Exercise objective: Number of lines below with "newcommand": work it out and reply with that number only.

++++ Materials provided

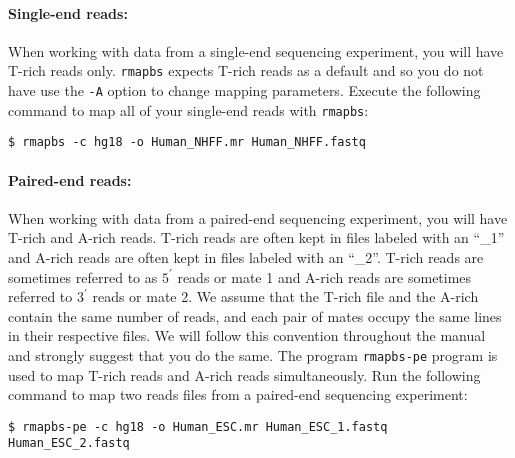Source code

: \documentclass[10pt]{article}
\newcommand{\prog}[1]{\texttt{#1}}
\newcommand{\op}[1]{\texttt{#1}}
\begin{document}









\paragraph{Single-end reads:}
When working with data from a single-end sequencing experiment, you
will have T-rich reads only. \prog{rmapbs} expects T-rich reads as a
default and so you do not have use the \op{-A} option to change
mapping parameters. Execute the following command to map all of your
single-end reads with \prog{rmapbs}:
\begin{verbatim}
$ rmapbs -c hg18 -o Human_NHFF.mr Human_NHFF.fastq
\end{verbatim}

\paragraph{Paired-end reads:}
When working with data from a paired-end sequencing experiment, you
will have T-rich and A-rich reads. T-rich reads are often kept in
files labeled with an ``\_1'' and A-rich reads are often kept in files
labeled with an ``\_2''.  T-rich reads are sometimes referred to as
$5^{\prime}$ reads or mate 1 and A-rich reads are sometimes referred
to $3^{\prime}$ reads or mate 2. We assume that the T-rich file and
the A-rich contain the same number of reads, and each pair of mates
occupy the same lines in their respective files. We will follow this
convention throughout the manual and strongly suggest that you do the
same. The program \prog{rmapbs-pe} program is used to map T-rich reads
and A-rich reads simultaneously. Run the following command to map two
reads files from a paired-end sequencing experiment:
\begin{verbatim}
$ rmapbs-pe -c hg18 -o Human_ESC.mr Human_ESC_1.fastq Human_ESC_2.fastq
\end{verbatim}
\end{document}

++++++++

Response for this exercise: 2